● Source data
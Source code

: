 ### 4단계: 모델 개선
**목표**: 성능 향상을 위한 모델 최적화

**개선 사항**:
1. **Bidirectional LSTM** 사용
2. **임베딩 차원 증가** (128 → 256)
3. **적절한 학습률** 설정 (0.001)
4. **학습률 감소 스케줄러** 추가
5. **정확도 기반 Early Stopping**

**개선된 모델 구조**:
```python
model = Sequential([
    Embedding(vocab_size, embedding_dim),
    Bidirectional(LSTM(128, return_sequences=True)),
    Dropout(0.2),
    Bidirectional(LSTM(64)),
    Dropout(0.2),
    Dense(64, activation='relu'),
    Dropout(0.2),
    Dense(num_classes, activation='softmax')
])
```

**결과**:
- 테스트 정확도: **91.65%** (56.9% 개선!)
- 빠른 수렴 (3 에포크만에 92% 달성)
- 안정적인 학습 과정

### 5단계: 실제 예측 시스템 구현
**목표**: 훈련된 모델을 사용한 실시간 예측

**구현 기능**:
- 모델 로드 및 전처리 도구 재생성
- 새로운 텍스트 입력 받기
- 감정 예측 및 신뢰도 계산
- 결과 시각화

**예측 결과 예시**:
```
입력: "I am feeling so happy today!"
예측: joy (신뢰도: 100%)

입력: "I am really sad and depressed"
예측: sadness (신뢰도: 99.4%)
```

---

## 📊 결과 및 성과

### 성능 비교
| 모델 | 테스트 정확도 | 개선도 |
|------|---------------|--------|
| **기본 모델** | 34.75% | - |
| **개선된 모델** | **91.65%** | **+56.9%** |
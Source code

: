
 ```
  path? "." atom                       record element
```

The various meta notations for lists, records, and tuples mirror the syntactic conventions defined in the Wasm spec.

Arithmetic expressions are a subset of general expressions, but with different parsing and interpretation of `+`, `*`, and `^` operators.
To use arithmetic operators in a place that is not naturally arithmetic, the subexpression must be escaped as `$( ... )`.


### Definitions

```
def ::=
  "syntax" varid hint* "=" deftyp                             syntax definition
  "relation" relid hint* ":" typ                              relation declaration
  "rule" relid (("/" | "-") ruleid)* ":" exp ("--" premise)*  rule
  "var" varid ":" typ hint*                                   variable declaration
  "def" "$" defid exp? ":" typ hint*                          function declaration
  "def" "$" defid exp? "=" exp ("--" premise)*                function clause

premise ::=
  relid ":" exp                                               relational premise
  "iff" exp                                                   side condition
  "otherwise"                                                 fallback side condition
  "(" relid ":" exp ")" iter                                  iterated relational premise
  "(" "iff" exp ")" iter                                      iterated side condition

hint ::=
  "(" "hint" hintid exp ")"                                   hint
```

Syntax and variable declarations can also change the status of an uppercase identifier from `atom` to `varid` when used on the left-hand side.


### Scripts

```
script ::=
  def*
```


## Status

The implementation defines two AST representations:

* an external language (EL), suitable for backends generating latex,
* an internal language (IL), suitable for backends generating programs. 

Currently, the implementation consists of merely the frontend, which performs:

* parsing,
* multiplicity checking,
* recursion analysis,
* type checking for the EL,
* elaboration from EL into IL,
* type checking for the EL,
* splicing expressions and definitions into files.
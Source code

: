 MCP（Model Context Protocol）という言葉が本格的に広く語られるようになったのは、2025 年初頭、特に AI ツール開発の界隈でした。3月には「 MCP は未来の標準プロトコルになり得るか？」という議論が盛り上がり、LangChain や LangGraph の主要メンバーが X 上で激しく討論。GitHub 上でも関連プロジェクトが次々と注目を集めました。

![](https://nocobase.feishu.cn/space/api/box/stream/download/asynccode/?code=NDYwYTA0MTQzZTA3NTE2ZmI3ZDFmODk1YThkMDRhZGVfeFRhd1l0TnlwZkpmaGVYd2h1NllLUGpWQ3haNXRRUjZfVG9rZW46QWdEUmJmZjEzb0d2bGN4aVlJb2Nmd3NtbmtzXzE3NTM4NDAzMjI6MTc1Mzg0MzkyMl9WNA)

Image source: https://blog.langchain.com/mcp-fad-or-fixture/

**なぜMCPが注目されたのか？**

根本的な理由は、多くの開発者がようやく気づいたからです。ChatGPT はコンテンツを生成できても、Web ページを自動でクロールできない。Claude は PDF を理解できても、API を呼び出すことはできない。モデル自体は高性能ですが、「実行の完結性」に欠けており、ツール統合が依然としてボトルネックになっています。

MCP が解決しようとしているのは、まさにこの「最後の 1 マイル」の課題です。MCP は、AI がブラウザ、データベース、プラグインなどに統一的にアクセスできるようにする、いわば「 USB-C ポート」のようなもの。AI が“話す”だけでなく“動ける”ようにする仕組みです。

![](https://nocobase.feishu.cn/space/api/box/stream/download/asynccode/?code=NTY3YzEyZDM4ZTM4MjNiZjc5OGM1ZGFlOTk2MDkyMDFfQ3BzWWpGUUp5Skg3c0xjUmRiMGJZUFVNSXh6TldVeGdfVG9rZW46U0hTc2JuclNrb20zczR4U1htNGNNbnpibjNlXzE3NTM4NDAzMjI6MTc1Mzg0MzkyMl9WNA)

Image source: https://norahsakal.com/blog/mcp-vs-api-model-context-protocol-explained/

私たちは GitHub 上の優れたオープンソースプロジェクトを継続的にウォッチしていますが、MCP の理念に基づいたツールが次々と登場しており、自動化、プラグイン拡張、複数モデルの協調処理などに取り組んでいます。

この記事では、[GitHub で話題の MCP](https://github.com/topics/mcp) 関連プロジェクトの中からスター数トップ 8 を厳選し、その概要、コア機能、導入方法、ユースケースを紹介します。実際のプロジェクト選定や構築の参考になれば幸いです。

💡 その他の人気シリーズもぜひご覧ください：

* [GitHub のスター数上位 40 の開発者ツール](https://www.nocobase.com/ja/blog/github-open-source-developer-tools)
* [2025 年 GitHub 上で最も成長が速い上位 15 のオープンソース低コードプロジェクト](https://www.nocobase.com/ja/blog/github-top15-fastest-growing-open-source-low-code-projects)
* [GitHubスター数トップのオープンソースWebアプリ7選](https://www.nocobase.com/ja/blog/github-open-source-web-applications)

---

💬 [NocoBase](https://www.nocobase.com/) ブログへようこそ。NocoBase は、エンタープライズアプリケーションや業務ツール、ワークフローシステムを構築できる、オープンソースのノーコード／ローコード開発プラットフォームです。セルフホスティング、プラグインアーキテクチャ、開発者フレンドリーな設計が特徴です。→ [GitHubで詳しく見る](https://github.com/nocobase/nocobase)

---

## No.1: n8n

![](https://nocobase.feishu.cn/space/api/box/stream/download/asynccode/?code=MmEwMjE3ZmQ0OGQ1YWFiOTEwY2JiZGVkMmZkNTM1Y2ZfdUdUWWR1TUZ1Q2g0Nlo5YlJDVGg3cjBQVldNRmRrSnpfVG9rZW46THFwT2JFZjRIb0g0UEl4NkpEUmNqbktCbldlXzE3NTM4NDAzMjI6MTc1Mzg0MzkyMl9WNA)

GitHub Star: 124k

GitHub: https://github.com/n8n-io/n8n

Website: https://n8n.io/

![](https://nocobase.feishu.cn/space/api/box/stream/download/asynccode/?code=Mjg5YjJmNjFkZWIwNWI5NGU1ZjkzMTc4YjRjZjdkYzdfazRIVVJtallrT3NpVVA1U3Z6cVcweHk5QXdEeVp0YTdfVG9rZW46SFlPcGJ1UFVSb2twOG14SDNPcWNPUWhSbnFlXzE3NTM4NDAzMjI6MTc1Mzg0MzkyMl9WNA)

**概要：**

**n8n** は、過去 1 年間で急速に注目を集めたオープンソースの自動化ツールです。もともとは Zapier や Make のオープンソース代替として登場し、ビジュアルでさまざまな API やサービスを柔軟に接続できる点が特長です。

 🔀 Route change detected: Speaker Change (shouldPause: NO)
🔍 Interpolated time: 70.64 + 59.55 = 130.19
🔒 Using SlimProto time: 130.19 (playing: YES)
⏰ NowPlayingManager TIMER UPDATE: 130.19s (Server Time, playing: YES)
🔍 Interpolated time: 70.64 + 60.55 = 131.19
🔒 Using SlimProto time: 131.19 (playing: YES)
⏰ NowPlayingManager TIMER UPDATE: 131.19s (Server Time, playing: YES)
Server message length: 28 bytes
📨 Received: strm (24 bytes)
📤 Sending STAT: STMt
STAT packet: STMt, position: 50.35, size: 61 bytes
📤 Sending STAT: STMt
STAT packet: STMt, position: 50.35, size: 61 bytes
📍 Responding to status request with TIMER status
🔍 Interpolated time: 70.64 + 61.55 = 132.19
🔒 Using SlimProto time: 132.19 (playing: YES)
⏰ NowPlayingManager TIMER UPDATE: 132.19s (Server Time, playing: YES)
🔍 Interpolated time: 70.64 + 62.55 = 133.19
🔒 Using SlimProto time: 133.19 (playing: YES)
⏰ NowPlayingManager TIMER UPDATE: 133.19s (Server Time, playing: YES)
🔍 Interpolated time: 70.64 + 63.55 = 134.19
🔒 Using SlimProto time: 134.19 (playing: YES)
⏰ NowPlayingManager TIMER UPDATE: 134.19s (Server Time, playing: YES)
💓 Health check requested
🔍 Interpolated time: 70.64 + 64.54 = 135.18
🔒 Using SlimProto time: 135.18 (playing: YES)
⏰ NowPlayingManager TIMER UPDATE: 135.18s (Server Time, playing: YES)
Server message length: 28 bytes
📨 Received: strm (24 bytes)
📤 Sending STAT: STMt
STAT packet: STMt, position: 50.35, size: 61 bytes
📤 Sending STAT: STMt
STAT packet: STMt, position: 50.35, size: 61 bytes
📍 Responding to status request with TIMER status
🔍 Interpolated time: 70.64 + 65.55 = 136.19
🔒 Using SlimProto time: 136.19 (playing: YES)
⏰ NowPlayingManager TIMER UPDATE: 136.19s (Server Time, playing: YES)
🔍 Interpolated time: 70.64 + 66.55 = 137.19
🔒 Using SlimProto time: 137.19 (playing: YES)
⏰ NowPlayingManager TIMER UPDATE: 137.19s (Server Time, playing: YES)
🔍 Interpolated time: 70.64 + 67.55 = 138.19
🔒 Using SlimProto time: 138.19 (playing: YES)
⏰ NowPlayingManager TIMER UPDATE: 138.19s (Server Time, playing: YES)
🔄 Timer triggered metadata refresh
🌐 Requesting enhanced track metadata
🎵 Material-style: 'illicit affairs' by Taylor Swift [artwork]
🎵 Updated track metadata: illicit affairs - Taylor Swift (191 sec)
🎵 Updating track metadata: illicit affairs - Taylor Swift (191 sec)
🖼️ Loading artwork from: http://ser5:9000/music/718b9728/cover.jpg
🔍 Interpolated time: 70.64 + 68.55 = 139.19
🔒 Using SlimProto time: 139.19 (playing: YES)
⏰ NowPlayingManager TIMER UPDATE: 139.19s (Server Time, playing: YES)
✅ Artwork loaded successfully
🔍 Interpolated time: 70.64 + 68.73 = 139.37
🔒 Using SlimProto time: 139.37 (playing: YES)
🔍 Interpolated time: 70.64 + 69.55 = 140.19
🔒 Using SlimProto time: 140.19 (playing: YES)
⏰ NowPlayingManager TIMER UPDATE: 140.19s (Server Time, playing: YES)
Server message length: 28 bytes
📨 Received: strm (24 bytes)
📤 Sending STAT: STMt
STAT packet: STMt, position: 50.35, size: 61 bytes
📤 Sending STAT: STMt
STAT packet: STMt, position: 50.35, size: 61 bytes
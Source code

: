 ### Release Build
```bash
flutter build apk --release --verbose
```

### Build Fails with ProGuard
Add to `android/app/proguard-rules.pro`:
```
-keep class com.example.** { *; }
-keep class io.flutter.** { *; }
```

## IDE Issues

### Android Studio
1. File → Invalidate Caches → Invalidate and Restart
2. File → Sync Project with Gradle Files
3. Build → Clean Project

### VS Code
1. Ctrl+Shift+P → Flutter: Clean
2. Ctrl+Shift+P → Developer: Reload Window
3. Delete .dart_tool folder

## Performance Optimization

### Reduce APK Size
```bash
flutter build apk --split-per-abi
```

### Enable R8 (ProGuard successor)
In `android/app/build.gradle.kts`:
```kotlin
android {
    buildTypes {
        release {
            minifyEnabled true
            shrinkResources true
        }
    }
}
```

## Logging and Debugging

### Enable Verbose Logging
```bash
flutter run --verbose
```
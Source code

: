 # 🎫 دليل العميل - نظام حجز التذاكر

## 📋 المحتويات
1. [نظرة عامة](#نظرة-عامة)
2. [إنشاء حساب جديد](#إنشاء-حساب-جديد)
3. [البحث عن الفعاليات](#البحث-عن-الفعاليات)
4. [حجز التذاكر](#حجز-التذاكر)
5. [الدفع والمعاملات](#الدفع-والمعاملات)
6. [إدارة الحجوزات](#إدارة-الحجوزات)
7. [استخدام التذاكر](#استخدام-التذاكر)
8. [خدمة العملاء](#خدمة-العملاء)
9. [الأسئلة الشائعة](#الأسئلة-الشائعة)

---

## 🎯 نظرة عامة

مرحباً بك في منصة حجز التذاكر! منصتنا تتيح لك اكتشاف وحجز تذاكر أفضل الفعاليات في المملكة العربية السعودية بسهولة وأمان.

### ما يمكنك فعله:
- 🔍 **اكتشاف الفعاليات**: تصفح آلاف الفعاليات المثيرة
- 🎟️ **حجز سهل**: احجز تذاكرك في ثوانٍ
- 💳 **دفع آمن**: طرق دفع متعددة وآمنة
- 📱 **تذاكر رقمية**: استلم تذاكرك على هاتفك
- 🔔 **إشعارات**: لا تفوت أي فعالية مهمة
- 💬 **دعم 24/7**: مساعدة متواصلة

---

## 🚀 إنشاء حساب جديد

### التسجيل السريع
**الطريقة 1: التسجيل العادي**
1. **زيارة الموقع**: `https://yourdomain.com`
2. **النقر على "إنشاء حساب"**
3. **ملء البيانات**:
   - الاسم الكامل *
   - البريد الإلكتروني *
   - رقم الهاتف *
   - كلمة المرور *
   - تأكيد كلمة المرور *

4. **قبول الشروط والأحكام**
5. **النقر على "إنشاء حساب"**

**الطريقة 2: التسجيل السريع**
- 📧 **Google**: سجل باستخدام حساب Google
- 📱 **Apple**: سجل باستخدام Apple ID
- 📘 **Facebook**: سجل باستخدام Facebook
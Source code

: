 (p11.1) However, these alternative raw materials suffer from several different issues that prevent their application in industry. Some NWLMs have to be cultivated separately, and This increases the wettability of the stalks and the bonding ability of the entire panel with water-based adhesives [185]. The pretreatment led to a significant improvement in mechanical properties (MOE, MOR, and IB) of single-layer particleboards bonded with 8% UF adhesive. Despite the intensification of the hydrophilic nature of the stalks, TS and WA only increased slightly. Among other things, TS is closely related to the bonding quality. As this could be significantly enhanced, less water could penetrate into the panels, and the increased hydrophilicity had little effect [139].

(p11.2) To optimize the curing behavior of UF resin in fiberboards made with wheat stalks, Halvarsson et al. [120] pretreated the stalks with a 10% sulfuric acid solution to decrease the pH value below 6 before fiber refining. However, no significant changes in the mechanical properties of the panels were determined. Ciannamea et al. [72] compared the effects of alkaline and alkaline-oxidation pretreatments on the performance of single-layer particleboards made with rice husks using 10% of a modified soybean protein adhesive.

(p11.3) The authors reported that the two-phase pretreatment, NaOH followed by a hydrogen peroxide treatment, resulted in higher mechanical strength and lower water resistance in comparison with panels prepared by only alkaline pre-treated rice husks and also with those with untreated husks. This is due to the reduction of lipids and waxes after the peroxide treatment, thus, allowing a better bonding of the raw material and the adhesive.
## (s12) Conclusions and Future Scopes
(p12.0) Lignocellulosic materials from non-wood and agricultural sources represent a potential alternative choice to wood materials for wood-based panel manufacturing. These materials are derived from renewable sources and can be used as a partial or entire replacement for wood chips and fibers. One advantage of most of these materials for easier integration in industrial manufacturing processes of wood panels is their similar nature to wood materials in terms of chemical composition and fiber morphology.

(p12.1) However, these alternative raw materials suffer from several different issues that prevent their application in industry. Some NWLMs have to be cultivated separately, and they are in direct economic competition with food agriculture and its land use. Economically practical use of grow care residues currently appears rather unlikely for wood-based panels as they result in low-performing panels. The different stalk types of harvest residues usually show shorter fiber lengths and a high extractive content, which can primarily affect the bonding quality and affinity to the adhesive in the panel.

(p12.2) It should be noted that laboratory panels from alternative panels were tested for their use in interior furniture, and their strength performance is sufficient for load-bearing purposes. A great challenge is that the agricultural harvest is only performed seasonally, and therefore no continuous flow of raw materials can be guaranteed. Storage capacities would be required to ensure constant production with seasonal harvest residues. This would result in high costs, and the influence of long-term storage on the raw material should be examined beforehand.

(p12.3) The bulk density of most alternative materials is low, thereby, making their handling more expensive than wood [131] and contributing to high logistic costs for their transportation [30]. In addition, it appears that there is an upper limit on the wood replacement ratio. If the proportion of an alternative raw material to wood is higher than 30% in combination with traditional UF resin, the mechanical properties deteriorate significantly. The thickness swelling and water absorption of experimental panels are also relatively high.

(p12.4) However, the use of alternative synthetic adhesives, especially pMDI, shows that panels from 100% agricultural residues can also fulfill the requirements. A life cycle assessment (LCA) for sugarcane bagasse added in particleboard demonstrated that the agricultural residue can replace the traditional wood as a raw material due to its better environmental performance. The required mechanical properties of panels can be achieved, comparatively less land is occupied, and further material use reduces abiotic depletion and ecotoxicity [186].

● Directions for this task
Of the entries above, transcribe exactly those lines that fall between the line containing "- 안정적인 학습 과정" and the line containing "The various meta", together with those two lines.

● Exercise solution
- 안정적인 학습 과정

### 5단계: 실제 예측 시스템 구현
**목표**: 훈련된 모델을 사용한 실시간 예측

**구현 기능**:
- 모델 로드 및 전처리 도구 재생성
- 새로운 텍스트 입력 받기
- 감정 예측 및 신뢰도 계산
- 결과 시각화

**예측 결과 예시**:
```
입력: "I am feeling so happy today!"
예측: joy (신뢰도: 100%)

입력: "I am really sad and depressed"
예측: sadness (신뢰도: 99.4%)
```

---

## 📊 결과 및 성과

### 성능 비교
| 모델 | 테스트 정확도 | 개선도 |
|------|---------------|--------|
| **기본 모델** | 34.75% | - |
| **개선된 모델** | **91.65%** | **+56.9%** |
Source code

:
 ```
  path? "." atom                       record element
```

The various meta notations for lists, records, and tuples mirror the syntactic conventions defined in the Wasm spec.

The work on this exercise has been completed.